Ever since I started following politics I've been greatly disappointed. I had heard stories about the great politicians who were able to either work behind the scenes unnoticed, or able to drum up enough public support that nobody would dare oppose them (or, like Churchill, Goldwater and Reagan, waited for country to change its mind about what was reasonable and what was insane). Most of my disappointment with politics right now has to do with watching blundering fools who think they are cold and calculating. Seriously, most of the schemes coming out of Congress are as tactful as a five-year-old closing his eyes and thinking nobody can see him.
Did Congress really just pass a non-binding bill opposed to holding land that the military captures so that the enemy doesn't recapture it? And were the key players actually surprised that everyone -- both their supporters and their opponents -- everyone responded with a yawn?
Since that didn't work, the big "shut down the war" strategy now turns on attaching conditions to spending bills. Nancy Pelosi and Harry Reid believe they have President Bush in a catch-22. He needs money to run the war, and Congress won't give it to him unless he agrees to take with strings attached. If he vetoes their spending bills, he'll run out of cash and American soldiers will die, and he'll get blamed for it. If he signs their spending bills, he'll get the money along with a timeline.
It's painful to watch "savvy" politicians fall for their own traps. When a President gets a bill, he can sign it, he can veto it, or he can not sign it. If he doesn't sign the bill, if Congress is in session ten days later, it becomes law. Otherwise it dies (Article I, section 7, second paragraph, near the end). In this case, President Bush can refuse to sign the bill, get the money, and state that (1) he never agreed to the strings that Pelosi and Reid attached, and (2) those strings are Unconstitutional. Sorry, no catch-22.

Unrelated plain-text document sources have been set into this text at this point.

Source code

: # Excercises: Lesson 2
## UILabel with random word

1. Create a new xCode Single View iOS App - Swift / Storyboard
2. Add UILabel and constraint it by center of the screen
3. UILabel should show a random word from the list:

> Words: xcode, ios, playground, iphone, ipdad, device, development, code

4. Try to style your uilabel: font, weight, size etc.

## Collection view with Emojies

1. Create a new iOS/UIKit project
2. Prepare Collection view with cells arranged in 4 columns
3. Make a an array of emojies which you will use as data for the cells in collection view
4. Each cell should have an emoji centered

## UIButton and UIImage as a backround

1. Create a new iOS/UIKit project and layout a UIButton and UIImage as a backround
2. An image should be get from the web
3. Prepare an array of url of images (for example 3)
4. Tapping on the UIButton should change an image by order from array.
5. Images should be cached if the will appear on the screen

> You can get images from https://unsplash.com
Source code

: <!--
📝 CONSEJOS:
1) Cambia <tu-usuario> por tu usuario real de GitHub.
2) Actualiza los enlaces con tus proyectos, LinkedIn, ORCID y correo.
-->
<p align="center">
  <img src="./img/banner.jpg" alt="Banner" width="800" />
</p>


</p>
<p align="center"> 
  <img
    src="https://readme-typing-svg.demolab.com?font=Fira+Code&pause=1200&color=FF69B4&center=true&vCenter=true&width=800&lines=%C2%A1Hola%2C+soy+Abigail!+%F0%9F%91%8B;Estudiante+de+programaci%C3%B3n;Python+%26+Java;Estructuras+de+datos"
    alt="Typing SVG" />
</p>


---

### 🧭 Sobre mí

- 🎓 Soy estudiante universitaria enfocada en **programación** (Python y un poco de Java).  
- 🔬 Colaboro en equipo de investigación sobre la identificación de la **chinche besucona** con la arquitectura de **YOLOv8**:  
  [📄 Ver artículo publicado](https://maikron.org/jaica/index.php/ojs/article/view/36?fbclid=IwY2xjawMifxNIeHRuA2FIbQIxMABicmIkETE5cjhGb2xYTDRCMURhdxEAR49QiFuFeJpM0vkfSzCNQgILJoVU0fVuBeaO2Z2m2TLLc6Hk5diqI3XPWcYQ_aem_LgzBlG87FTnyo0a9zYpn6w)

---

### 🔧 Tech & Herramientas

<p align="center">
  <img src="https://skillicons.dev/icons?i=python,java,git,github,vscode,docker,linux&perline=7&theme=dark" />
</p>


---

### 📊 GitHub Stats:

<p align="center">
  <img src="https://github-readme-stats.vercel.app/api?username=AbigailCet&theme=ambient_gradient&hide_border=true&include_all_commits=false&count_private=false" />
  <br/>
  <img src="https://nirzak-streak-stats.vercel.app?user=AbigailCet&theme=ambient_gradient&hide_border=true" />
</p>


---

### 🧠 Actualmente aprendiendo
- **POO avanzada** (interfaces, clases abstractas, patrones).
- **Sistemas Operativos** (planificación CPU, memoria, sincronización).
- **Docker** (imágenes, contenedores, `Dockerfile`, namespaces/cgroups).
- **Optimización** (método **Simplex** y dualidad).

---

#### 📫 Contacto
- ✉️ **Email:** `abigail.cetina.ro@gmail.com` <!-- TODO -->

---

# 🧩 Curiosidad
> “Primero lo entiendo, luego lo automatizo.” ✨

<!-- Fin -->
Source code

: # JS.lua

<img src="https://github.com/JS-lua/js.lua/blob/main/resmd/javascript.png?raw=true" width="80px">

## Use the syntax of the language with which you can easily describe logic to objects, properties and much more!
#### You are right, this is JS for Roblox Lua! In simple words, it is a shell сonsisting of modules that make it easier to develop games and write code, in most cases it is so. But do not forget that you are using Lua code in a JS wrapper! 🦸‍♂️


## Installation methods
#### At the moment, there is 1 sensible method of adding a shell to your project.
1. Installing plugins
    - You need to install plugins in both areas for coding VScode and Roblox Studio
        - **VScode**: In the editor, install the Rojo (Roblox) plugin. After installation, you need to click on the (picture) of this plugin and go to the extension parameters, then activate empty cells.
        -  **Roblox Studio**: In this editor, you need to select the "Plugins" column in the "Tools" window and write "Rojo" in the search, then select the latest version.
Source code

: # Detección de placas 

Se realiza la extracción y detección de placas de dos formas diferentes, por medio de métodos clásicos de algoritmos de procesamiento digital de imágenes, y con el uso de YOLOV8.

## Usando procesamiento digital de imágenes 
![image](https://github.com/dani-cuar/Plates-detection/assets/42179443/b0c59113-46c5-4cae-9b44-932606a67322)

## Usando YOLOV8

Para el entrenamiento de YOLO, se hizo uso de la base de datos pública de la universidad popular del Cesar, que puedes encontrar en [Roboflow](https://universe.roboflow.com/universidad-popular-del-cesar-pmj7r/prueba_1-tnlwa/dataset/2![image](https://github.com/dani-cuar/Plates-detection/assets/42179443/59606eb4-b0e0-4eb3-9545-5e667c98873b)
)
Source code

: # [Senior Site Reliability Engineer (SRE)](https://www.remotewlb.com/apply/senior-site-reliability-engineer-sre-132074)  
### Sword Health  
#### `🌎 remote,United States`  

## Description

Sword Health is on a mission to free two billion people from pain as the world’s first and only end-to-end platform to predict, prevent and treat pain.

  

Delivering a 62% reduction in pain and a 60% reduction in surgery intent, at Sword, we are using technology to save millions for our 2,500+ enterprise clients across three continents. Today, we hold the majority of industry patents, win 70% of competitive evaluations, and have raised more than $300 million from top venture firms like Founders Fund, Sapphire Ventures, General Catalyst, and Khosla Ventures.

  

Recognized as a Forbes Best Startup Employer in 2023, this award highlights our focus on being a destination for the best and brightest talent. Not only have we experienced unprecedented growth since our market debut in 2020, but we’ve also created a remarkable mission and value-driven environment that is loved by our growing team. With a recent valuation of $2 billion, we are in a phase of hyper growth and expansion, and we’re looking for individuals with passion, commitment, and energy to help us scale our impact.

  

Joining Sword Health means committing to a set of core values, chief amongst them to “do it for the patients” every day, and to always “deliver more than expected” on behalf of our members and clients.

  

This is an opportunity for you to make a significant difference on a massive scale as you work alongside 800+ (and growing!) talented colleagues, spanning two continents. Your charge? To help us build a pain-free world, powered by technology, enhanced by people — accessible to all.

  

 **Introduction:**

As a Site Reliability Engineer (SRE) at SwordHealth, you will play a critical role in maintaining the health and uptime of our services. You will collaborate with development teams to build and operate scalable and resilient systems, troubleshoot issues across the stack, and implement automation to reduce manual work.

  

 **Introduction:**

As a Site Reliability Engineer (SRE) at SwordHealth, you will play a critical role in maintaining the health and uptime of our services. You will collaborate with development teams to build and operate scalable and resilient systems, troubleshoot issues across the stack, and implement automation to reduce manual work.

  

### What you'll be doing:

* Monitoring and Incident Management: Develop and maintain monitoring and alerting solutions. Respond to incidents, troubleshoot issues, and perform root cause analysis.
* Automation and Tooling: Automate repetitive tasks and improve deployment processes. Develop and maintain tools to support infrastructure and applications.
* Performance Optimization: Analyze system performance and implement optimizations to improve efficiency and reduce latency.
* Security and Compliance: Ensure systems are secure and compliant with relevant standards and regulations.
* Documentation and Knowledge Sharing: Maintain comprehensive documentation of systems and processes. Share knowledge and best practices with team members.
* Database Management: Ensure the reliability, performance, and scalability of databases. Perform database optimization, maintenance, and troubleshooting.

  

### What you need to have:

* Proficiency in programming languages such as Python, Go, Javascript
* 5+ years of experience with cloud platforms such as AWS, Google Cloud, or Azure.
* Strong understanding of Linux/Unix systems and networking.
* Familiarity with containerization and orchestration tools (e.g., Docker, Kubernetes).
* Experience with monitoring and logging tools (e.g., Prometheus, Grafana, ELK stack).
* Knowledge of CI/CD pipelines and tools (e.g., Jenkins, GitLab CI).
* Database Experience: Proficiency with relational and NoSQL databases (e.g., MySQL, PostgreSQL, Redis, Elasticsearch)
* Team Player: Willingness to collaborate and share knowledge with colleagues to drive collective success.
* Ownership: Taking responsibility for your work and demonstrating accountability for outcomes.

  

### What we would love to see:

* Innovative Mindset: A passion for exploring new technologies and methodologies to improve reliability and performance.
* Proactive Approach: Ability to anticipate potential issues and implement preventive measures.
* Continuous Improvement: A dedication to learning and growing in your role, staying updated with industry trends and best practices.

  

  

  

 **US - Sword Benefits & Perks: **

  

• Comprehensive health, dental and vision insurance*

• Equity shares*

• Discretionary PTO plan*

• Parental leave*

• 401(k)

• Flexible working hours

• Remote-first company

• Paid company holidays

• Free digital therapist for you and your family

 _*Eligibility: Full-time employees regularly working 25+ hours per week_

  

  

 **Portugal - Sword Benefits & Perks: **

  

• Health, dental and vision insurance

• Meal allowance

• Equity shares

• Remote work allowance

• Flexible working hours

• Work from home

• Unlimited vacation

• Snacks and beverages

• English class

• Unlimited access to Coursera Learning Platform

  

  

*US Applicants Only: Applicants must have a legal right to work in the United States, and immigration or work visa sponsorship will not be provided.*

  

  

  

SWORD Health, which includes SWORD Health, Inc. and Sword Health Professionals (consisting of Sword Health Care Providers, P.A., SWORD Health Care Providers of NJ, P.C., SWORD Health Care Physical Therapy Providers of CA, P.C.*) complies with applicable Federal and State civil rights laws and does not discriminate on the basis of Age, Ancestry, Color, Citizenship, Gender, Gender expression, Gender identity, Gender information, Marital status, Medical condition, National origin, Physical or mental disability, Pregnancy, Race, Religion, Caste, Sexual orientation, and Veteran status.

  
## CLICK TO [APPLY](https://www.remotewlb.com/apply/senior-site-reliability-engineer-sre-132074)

I once wrote that the conservative Democrats combined with Republicans probably make the largest and most solid voting block in Congress today. However, Reid and Pelosi decide what gets voted on, so that voting block is somewhat limited in what it can do. Specifically, it can't propose spending bills with no strings attached unless Reid and Pelosi sign off on it. But what happens when Reid and Pelosi upset enough politicians representing informed moderate voters? A Lieberman switch in the Senate would have Republicans setting the agenda there, and a handful of switches in the House would turn Pelosi into no more than a footnote (along the lines of "the first woman Speaker, and the shortest serving Speaker"). No catch-22, and a possibility of throwing themselves out of office. I really can't believe I'm seeing this.